→ **Directions**:
Which lines below fall between the one containing "Sensor for the" and the one containing "- An easy and"? Repeat them exactly, counting both of those lines, and add nothing else.

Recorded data
*** Begin section ***

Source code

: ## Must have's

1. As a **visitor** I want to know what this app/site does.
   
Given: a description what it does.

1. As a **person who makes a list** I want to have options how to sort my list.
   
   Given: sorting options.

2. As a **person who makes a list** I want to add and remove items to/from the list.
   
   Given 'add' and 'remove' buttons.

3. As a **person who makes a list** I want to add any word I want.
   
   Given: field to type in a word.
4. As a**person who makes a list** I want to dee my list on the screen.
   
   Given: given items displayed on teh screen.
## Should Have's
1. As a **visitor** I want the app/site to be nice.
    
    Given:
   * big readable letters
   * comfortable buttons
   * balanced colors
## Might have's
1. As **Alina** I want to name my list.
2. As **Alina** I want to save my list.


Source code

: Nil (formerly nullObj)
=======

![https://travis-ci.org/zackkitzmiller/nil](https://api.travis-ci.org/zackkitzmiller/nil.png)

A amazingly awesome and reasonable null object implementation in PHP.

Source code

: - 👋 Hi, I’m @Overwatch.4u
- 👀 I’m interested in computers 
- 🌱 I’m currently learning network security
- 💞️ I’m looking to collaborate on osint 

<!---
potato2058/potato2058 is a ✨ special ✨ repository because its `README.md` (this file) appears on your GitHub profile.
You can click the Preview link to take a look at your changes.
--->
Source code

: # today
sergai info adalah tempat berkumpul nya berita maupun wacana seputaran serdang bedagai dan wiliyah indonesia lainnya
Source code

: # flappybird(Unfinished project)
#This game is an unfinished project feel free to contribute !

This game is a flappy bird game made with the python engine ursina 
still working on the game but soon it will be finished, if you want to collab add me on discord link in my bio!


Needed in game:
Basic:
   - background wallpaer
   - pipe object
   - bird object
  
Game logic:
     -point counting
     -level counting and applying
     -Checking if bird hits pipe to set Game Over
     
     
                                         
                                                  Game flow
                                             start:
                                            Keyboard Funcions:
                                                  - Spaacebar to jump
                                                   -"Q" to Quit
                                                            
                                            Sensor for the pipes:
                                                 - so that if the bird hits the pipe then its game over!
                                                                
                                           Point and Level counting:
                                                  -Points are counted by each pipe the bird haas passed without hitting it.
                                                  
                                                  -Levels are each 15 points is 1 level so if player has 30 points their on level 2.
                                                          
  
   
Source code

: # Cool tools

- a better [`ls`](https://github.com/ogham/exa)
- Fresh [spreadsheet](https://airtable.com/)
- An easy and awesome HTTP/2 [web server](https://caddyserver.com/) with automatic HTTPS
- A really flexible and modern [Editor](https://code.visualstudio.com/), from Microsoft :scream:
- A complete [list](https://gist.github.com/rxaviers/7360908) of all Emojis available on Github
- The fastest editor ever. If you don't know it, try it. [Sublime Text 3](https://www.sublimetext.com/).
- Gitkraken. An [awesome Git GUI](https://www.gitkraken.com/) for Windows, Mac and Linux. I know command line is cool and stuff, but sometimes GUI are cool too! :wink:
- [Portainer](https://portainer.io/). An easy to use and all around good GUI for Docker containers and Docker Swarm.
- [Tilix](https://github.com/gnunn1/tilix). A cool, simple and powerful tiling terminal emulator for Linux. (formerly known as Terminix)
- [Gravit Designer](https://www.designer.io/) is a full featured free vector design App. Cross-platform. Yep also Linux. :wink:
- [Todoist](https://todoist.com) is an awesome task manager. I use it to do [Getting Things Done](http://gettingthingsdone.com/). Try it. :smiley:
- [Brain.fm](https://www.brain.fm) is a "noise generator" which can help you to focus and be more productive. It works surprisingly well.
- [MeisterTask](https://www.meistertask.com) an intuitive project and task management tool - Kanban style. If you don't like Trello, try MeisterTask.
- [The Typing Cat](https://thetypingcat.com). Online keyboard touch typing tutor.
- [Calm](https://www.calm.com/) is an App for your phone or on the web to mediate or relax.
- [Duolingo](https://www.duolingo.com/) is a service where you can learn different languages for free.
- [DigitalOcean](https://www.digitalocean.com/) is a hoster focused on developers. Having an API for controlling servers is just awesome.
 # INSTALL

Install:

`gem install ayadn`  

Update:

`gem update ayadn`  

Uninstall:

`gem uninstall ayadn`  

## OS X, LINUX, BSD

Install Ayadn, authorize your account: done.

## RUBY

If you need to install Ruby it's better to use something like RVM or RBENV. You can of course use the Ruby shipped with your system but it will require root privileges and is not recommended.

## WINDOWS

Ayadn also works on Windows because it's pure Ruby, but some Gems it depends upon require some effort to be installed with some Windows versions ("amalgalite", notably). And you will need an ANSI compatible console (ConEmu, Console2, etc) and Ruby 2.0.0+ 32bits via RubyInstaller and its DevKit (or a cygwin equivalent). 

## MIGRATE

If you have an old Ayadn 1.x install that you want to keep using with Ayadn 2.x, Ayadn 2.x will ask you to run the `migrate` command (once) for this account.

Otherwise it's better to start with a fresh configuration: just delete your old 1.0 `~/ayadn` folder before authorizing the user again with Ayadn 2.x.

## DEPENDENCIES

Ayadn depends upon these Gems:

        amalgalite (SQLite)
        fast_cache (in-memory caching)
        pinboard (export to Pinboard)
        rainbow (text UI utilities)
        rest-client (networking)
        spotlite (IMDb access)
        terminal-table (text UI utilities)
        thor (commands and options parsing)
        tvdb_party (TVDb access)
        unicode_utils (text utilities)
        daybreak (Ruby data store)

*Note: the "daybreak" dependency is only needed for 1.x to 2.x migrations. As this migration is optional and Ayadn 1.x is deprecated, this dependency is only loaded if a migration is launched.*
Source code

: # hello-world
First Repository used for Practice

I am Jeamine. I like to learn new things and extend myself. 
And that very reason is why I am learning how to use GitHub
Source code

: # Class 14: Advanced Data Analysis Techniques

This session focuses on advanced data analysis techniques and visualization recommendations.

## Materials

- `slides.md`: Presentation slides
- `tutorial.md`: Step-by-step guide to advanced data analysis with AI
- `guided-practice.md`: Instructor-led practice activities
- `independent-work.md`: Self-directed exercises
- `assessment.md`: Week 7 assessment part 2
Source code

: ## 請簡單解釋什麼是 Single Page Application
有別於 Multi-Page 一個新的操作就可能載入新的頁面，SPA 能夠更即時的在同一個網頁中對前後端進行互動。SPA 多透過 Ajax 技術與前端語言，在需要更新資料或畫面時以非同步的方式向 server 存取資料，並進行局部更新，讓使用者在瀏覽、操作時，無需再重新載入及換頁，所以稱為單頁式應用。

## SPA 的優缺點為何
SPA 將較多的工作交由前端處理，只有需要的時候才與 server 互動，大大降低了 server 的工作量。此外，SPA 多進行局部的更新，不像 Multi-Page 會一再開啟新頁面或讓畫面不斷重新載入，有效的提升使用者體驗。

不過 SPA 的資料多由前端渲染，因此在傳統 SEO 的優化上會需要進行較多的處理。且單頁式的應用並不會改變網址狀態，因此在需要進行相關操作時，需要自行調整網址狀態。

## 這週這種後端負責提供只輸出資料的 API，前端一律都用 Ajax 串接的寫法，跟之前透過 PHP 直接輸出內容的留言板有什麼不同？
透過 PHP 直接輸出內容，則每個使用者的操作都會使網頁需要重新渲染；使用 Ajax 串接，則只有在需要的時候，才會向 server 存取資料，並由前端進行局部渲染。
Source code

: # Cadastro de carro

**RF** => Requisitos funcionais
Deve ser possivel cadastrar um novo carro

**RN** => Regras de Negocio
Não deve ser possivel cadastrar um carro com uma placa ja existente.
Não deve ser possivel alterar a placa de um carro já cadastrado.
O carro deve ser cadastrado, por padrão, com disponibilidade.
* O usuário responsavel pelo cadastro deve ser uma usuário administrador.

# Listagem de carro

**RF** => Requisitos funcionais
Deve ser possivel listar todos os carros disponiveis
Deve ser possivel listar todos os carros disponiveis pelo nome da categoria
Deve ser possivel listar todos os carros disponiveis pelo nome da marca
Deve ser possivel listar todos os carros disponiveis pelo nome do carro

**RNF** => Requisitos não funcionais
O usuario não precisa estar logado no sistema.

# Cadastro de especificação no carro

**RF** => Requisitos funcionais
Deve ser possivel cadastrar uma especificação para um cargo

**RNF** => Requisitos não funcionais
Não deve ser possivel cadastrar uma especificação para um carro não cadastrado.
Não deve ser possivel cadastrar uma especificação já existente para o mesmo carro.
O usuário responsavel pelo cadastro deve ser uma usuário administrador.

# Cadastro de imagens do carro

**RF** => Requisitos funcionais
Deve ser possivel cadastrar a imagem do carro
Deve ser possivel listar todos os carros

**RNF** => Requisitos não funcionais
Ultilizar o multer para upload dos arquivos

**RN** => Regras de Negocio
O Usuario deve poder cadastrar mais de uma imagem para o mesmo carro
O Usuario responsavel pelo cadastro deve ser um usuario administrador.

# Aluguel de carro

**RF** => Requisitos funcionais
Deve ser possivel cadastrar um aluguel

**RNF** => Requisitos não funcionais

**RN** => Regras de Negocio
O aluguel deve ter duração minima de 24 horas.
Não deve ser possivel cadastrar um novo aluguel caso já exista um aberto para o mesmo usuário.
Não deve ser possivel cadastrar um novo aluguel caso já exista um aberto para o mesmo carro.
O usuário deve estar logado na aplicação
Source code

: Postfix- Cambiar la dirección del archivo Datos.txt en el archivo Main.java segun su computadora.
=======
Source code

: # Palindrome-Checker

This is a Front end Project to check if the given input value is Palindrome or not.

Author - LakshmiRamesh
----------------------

*** End section ***

→ **Task response**:
                                            Sensor for the pipes:
                                                 - so that if the bird hits the pipe then its game over!
                                                                
                                           Point and Level counting:
                                                  -Points are counted by each pipe the bird haas passed without hitting it.
                                                  
                                                  -Levels are each 15 points is 1 level so if player has 30 points their on level 2.
                                                          
  
   
Source code

: # Cool tools

- a better [`ls`](https://github.com/ogham/exa)
- Fresh [spreadsheet](https://airtable.com/)
- An easy and awesome HTTP/2 [web server](https://caddyserver.com/) with automatic HTTPS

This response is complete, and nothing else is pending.